Bayesian predictive modelling using twitter data

2012 was a fun year because the popularity of Twitter growing and strong. It was a channel that the general public was using to voice their opinions of anything and everything. In an experiment I wanted to see if popular opinion could predict the NFL Draft.

The dashboard look was epic!

To make this happen actually required a bit of architecture planning and stitching multiple systems together. Using Twitter and the stream API was perfect for our source of data, it just works. But I also needed player and team information to connect mentions of players and teams together. Finally a series of sentiment analysis systems to capture positive or negative comments and filters to remove noise.

First work was implementing the Twitter Stream API, listening for everything that mentioned "nfl draft" keywords. This data is collected and rotated into JSON files for the next system to pickup and process. This is a lot of data as you can imagine so the implementation of a monitoring and alerting system was improtant if any of these systems stopped working because it would have a knock-on impact to the whole system.

Now we have continuous data flowing into our system, next came came the crutial step of taking the data we wanted, linking teams and players and then storing this in our database. Having all the players names for the Draft was key, so scouting all of the large websites to collect their names was time consuming but also great to get a sense of each of these players.

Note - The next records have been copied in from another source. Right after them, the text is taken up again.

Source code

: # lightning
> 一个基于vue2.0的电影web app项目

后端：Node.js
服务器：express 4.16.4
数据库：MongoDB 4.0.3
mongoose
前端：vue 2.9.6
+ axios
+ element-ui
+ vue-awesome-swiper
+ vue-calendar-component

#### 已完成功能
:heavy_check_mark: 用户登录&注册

What is really important is having everyone who is eligible for the draft in your system, because the reality is we wont know if they plan to declare until the end of the college season and they make that decision.

When prospect players are mentioned they are often linked to potential teams, and this is the exciting part as this creates a picture of who could go where! Taking into account for team abbreviations and nicknames helps here too, but also filtering as its quite common for players for to have the same surname as a NFL team. (e.g Washington) or they may be mentioned in reference to their college and not the NFL team (e.g Miami Tech vs Miami Dolphins)

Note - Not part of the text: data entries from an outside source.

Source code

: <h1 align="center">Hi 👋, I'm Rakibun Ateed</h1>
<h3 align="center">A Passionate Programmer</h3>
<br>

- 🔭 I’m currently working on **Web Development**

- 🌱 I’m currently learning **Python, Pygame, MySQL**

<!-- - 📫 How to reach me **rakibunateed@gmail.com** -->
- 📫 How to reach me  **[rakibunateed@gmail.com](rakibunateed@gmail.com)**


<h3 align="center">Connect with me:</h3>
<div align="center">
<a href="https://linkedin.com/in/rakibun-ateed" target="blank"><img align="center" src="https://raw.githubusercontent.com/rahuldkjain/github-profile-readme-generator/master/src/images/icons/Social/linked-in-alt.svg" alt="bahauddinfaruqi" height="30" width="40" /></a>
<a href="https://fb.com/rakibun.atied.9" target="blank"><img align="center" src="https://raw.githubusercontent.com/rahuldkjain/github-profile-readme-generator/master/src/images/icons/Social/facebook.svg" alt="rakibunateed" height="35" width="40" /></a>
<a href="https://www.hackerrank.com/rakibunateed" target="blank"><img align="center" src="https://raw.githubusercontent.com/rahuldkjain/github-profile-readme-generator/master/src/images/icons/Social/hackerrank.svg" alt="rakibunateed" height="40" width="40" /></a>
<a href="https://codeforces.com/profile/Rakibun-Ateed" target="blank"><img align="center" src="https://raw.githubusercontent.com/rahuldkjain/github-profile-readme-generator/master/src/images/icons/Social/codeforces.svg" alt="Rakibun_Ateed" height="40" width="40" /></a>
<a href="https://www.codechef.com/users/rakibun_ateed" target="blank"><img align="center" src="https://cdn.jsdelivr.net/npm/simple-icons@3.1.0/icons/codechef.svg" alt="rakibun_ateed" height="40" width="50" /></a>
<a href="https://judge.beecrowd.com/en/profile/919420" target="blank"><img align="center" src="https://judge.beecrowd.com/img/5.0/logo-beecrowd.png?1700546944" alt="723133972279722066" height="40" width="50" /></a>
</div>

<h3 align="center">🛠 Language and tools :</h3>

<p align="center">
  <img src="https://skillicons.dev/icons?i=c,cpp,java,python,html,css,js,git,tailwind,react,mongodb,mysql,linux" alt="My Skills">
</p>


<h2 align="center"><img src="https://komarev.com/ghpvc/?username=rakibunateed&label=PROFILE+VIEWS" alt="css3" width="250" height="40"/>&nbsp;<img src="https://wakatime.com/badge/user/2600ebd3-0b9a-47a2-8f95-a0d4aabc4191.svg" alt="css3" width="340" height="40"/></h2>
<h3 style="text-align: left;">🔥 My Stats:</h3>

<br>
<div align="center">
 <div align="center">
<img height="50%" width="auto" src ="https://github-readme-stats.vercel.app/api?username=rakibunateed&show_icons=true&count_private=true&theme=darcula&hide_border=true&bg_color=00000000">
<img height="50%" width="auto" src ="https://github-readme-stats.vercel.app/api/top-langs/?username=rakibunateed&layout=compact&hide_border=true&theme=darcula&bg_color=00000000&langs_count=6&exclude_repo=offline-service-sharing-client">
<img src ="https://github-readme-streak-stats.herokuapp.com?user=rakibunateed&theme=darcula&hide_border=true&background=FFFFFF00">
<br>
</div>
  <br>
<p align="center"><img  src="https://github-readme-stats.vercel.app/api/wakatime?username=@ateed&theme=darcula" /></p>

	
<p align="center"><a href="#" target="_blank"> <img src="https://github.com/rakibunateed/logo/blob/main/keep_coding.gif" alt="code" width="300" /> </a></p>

I was quite adventurous at the time and wanted to perform sentiment analysis on tweets (140 characters) which now I see was impossible, its just not enough when you consider tags, internet talk and general lack of sentence structure. It was interesting and enjoyable to do training of a naive bayes algorithm and observe the results, it wasnt great but it worked. Im really glad I didnt go down the rabbit hole of auto-training because without rigourous quality checking these systems spin out of control.

A this stage we have a database full of prospect player connections to teams so the next step was plugging in the NFL Draft order and building a system that would take the mappings and simulate the 7 rounds of the draft. I loved this part as it was in the early stages throwing up some quite random results, but its a system that worked really well. Of course the adage "quality in, quality out" rules here and it took time to see the more realistic picks rise to the top.

The draft selection process originally took the most 'popular' player based on the current team pick and selected them blindly, which basically resulted in a first round draft full of quarter backs. I am always hesitant to hard code rules into system but something needed to be done to ensure this scenario was avoided. The solution was that before the draft simulation ran it constructed a list of 'needed positions' based on the teams connection strengths to prospect players and for each team pick the list was referenced to make the decision on which player to take. The results were that we didnt have repeated picks and fascinating outputs in comparison to some 'big boards' were happening! It wasnt perfect, eventually adding statistical guard rails complimented the picks which made it an eligant solution.

This is the part of the work where you now have your very own data source to play with, its so much fun building visualisations and tools to inspect the data.

I thought it would be good to share what I was working on with the internet, and to my surprise there are many data nerds like me who are really into this sort of stuff. They provided excellent feedback and eventually it had a life of its own being featured on official supporter forums and even local radio stations! I had major interest from sporting networks and outlets who had never seen anything like this before.

This website ran on a single node system, with a LAMP architecture, fronted by Varnish. It served well over 250 million views and at the peak leading upto the draft ~40,000 requests per second. Fun stuff!

Andrew Luck

Andrew Luck was the first round pick for the Colts, the system got that and many other predictions spot on. Once the draft was over for the year it was time to turn off the lights and work on something else.

•